▶ **Exercise details**
Search the entries below for the word "hashes", then copy each line in which it is found.

▶ **Information shown**

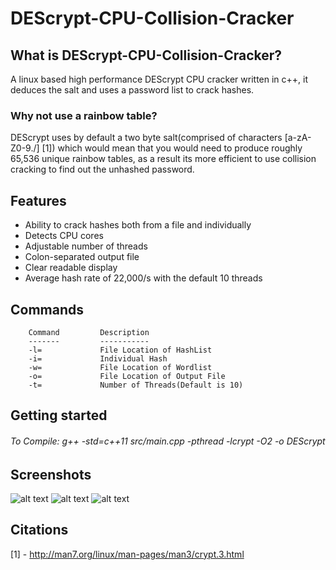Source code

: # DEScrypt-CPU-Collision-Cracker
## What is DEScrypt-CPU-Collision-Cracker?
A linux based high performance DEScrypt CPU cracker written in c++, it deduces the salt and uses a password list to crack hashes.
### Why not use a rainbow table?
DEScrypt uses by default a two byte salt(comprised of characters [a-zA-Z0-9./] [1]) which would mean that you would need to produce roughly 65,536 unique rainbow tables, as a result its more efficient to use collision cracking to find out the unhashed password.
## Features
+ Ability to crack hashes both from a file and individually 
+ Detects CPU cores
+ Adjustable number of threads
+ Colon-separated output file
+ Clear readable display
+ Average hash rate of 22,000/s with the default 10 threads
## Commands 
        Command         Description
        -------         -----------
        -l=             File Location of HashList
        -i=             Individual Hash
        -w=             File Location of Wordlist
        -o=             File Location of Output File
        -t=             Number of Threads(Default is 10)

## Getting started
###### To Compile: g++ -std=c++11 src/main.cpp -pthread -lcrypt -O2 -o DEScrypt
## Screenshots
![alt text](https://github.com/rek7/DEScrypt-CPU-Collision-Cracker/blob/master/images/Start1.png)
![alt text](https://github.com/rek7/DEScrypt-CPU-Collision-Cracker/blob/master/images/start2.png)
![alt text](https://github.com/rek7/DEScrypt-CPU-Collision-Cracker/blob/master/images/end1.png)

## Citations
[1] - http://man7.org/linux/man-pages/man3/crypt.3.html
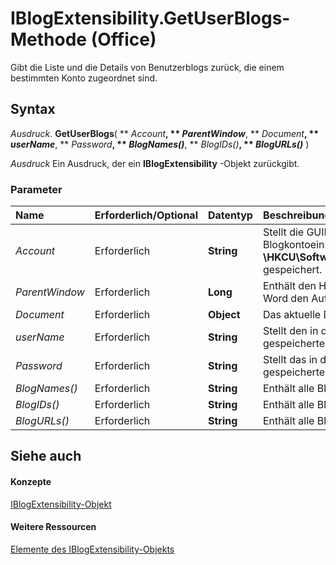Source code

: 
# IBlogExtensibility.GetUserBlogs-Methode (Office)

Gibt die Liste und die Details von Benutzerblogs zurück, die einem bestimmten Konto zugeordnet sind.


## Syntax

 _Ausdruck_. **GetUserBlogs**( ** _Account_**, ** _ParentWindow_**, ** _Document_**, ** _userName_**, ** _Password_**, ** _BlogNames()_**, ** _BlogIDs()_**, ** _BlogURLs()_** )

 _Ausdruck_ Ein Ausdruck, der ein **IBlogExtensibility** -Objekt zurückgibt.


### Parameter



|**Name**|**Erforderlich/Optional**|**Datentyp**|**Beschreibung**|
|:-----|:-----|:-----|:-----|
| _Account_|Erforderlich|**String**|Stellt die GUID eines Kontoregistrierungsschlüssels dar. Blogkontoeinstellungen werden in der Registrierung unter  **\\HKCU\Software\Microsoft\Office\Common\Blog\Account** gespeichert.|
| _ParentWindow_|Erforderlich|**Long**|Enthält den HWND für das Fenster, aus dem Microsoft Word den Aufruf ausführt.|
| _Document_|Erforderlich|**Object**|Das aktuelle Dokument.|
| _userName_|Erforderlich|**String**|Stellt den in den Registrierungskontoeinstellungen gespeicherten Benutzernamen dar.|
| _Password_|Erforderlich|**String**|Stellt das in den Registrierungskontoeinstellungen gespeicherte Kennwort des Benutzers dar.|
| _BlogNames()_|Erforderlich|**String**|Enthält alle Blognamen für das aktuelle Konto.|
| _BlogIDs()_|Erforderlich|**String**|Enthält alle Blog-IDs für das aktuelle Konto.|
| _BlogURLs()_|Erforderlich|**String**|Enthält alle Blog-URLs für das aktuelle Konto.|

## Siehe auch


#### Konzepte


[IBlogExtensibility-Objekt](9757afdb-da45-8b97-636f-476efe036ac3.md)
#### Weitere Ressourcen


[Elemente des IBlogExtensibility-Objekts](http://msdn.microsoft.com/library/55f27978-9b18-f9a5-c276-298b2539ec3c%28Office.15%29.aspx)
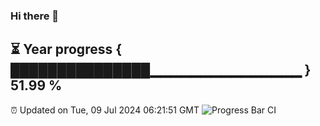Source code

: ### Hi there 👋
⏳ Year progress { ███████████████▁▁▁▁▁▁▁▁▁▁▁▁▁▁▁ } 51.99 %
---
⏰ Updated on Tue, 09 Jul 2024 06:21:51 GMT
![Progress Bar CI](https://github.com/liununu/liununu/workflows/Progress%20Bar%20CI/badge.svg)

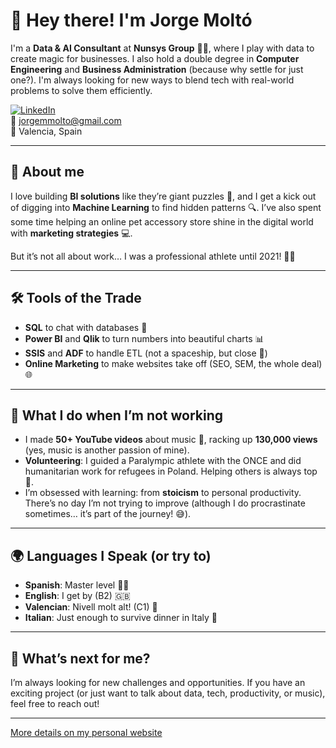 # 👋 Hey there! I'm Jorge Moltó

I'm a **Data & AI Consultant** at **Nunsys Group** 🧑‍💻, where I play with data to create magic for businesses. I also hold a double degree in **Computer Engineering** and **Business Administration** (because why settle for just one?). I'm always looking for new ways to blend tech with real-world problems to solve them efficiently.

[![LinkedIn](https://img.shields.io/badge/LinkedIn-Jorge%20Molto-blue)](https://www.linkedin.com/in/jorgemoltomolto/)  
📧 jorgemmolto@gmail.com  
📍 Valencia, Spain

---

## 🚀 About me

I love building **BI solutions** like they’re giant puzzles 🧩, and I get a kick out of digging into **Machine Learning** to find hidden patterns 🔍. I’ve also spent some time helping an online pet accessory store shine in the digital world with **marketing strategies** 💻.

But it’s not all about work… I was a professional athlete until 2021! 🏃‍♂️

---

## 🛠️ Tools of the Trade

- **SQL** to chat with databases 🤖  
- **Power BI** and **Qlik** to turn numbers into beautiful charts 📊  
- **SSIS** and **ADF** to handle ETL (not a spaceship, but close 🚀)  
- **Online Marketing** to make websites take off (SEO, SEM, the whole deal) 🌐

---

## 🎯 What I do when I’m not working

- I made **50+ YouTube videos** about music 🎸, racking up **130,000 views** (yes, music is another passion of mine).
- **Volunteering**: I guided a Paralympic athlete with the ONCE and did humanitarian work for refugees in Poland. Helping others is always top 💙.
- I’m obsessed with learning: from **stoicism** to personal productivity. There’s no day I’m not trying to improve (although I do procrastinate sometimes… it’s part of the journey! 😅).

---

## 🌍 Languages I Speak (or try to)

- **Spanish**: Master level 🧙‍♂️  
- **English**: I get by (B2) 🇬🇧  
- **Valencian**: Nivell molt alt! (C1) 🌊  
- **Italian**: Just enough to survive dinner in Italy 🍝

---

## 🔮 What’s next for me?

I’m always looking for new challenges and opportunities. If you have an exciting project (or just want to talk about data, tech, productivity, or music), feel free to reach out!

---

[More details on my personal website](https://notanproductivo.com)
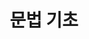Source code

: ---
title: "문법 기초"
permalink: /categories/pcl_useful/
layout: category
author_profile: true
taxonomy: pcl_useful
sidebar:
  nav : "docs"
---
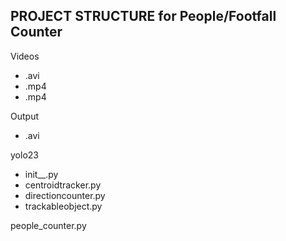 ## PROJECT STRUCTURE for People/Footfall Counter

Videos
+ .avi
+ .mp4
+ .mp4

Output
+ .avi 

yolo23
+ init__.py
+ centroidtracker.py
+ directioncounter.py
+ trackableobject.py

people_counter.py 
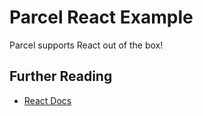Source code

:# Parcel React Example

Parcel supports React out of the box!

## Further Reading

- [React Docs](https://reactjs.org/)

▶ **Answer to the exercise**
A linux based high performance DEScrypt CPU cracker written in c++, it deduces the salt and uses a password list to crack hashes.
+ Ability to crack hashes both from a file and individually 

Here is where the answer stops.